Nvidia has rolled out its groundbreaking Rubin CPX GPU, designed specifically for massive-context AI tasks like million-token code analysis and video generation, as part of its integrated Vera Rubin NVL144 CPX rack platform that delivers a staggering 8 exaflops of AI performance, 100 TB of fast memory, and 1.7 PB/s memory bandwidth in a single rack, offering significant improvements over the previous GB300 NVL72 systems.
Sources: IT Pro, Nvidia News, Reuters
Key Takeaways
– Purpose-Built for Long-Context AI: Rubin CPX is optimized to handle long, million-token context workloads like full-hour video and massive codebases, integrating custom video decode/encode and AI inference in one chip.

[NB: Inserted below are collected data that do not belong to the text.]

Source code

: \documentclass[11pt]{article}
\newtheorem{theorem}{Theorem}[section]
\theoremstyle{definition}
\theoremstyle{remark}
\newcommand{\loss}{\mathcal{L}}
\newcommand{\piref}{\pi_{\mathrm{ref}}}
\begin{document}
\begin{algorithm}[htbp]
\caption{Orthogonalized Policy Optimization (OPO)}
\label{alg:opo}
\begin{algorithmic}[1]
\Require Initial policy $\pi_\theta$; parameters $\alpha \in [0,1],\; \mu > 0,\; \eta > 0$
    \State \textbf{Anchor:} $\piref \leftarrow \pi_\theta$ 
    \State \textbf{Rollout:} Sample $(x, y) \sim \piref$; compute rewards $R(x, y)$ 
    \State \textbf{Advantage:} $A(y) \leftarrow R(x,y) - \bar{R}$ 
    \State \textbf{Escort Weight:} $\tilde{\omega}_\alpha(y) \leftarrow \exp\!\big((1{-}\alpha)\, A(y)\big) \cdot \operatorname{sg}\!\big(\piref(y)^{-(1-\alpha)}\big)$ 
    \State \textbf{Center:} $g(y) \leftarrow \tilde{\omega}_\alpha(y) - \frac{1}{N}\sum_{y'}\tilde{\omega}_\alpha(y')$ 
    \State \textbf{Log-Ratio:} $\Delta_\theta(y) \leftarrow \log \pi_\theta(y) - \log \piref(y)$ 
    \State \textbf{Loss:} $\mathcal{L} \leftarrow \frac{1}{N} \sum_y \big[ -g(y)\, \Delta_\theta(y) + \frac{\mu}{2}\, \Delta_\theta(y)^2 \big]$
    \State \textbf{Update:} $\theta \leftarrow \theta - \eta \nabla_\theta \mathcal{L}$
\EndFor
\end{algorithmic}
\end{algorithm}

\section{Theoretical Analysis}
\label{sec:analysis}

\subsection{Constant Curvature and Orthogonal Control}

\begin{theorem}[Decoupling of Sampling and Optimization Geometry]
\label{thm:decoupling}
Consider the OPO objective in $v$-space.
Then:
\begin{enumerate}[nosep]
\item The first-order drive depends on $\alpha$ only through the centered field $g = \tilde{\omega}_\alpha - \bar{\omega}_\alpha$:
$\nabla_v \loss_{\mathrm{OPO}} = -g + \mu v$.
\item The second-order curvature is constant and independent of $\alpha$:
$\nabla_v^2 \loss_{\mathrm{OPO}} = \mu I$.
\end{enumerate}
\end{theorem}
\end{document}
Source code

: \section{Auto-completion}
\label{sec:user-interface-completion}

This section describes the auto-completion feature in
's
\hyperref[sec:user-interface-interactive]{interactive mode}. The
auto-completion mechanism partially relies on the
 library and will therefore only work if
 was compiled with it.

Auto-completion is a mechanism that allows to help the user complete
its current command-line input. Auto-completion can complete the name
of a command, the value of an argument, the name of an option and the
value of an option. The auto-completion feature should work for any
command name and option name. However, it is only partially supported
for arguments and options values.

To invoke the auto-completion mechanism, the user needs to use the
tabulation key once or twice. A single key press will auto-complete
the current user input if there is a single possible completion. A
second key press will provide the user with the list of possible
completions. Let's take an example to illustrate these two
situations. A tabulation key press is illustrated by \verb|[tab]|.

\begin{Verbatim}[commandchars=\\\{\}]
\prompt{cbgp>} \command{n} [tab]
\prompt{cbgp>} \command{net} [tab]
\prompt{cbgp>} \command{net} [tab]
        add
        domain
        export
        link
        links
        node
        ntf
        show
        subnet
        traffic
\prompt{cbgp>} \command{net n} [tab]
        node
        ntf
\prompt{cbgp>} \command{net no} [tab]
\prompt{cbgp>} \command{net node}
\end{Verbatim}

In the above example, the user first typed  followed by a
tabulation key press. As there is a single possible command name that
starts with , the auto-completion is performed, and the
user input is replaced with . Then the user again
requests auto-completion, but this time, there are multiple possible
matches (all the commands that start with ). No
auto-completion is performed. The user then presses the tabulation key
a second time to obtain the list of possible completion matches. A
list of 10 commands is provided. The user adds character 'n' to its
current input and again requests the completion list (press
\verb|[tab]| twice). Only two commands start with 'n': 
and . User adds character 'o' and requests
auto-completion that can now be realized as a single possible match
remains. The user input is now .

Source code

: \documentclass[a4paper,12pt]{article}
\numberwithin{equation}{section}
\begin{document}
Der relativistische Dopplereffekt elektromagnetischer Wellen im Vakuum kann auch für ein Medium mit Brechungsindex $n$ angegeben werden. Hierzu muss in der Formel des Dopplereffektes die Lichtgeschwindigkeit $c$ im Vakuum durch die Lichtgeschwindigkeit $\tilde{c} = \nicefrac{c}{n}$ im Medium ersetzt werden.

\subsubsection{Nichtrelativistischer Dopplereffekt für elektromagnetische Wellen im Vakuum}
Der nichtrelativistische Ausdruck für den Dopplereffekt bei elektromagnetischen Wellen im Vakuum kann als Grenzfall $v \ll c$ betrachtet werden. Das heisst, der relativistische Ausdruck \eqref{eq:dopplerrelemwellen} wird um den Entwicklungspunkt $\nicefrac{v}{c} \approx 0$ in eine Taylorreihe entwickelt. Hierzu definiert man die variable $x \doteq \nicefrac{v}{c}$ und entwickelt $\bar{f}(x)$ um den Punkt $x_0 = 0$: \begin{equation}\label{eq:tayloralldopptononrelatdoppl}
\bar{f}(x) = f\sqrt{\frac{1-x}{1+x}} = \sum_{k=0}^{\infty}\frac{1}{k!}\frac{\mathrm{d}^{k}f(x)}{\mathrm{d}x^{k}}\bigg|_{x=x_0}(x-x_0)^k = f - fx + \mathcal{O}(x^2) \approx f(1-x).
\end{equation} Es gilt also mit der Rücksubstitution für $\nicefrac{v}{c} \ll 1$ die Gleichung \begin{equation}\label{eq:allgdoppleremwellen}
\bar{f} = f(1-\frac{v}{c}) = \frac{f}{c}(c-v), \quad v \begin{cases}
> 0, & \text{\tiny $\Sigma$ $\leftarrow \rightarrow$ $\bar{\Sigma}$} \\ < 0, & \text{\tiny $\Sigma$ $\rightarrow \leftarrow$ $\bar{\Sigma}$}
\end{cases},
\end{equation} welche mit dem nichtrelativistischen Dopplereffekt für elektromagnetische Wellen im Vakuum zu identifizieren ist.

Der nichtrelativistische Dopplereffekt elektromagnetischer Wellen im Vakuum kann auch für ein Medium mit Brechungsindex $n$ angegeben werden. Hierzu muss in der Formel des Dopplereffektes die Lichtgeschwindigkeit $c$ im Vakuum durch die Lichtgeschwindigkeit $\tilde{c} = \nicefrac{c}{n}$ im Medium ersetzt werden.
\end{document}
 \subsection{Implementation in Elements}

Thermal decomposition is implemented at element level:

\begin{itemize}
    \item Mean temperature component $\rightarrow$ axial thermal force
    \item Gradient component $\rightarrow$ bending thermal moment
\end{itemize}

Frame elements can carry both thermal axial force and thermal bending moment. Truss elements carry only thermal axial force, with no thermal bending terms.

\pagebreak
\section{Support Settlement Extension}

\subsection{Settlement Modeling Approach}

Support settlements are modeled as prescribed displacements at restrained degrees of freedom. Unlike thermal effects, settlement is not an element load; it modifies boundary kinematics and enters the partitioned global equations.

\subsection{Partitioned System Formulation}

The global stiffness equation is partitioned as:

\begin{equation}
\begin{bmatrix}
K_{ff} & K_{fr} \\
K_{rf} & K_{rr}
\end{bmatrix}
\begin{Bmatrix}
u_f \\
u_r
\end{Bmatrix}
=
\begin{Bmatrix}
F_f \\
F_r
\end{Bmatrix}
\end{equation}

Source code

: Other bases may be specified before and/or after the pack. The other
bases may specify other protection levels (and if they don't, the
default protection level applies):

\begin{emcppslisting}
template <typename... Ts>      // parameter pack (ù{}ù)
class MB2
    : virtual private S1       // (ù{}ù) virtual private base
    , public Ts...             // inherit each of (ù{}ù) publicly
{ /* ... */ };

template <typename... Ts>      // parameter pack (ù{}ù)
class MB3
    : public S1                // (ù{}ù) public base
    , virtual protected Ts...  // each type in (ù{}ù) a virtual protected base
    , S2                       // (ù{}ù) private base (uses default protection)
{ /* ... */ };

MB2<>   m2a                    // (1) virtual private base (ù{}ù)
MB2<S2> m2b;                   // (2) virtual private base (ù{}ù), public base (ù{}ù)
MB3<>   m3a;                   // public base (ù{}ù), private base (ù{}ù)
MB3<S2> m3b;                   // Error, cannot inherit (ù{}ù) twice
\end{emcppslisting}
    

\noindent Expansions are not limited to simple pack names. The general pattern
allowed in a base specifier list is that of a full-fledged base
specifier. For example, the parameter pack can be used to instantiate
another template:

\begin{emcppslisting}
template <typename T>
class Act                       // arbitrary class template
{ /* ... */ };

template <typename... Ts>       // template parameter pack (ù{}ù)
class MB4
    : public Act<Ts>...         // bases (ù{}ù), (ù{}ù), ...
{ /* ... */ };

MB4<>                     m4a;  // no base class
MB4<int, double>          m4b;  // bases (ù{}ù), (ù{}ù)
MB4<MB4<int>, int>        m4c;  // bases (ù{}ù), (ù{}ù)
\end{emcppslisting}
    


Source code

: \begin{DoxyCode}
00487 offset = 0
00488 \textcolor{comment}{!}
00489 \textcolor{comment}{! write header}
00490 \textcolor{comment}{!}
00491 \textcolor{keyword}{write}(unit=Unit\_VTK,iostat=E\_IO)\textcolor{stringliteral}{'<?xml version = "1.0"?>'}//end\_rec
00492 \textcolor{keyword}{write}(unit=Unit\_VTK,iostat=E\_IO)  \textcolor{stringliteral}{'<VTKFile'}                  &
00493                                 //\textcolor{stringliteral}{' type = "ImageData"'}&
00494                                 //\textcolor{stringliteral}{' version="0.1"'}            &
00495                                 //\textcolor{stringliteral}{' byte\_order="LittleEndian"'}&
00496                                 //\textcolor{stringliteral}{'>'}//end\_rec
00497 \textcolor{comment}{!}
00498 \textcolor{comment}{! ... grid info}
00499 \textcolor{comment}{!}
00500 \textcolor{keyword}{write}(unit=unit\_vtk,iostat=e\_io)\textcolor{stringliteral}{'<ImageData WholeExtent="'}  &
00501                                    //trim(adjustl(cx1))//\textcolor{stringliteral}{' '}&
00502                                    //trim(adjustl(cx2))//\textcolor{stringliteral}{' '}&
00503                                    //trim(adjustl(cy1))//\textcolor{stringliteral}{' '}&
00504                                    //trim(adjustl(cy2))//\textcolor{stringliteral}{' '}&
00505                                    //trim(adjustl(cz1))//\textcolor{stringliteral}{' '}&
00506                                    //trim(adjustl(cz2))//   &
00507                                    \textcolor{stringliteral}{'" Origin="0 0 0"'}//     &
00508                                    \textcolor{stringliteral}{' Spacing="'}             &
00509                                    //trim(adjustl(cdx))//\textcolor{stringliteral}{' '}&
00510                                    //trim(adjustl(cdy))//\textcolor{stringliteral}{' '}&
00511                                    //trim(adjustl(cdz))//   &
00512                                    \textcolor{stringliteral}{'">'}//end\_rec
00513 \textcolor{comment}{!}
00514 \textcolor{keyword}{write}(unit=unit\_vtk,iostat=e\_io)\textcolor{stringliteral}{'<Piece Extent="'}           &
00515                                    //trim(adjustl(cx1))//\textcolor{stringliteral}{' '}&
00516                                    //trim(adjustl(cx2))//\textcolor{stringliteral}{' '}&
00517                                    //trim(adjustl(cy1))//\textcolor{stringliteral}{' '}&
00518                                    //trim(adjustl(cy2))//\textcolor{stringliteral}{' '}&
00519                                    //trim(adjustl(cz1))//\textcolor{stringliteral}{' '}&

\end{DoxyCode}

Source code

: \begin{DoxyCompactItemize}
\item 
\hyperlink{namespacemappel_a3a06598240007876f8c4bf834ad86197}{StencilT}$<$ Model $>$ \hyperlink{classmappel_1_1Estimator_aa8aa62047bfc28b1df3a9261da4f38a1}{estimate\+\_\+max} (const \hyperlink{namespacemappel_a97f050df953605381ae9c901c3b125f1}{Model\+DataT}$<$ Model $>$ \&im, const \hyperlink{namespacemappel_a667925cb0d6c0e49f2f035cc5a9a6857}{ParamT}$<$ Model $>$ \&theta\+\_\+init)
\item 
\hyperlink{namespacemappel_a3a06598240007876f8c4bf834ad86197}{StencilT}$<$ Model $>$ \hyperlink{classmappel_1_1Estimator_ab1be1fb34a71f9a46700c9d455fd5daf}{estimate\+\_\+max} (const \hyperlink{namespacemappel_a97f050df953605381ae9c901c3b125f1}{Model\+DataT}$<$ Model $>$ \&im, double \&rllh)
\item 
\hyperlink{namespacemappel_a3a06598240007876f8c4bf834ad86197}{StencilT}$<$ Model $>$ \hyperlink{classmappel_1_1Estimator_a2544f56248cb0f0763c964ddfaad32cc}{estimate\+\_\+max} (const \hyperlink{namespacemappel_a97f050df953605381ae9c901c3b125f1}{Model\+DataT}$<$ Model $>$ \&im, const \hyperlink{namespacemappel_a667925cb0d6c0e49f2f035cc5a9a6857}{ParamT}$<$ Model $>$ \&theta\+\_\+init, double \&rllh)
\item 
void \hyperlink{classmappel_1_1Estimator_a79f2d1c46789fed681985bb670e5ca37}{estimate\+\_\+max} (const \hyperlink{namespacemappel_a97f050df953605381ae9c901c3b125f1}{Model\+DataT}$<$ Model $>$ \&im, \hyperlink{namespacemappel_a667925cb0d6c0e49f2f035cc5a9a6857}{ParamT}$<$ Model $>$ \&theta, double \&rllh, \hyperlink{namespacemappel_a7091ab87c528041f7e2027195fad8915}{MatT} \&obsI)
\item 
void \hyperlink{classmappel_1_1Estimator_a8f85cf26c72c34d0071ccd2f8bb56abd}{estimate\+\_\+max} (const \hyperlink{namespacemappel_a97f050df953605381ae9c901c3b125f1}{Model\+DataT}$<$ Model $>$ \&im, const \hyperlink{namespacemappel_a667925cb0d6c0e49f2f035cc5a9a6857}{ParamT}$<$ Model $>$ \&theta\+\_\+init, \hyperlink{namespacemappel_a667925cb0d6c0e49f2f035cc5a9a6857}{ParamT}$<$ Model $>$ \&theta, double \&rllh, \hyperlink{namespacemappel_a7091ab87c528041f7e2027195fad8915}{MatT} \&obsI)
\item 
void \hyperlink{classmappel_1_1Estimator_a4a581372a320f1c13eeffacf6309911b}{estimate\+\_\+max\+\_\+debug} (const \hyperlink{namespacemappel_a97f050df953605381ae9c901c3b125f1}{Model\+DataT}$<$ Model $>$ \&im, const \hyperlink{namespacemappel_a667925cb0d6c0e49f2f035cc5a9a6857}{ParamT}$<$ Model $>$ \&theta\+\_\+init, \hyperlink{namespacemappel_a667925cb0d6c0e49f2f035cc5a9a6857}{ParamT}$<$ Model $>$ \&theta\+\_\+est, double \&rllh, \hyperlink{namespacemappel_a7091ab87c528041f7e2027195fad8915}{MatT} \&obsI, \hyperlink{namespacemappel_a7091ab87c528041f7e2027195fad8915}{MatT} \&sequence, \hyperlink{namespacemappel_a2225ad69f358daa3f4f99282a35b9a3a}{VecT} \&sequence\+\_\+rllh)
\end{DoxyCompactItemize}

– Enormous Rack-Scale Performance Boost: The Vera Rubin NVL144 CPX platform delivers ~8 exaflops of compute, 100 TB fast memory, and 1.7 PB/s bandwidth—over 7.5× the AI performance of the prior GB300 NVL72 system.
– On-Schedule 2026 Rollout: Rubin architecture, including Rubin CPX and accompanying CPUs/networking, is set for production and launch in late 2026, following the Rubin tape-out at TSMC and Nvidia’s shift to annual AI chip releases.
In-Depth
When nuts-and-bolts TV stars roll out, tech folk perk up—and Nvidia just dropped a real eye-opener with Rubin CPX, a GPU specifically crafted for massive-context AI workloads. Think whole-hour video inference or analyzing sprawling codebases—tasks that demand context sizes the old GPUs simply strain under. What makes Rubin CPX special is that it isn’t just raw compute; it’s also packing built-in video decoders and encoders alongside its AI inference engines, all crammed into a single monolithic die for top-notch efficiency and throughput.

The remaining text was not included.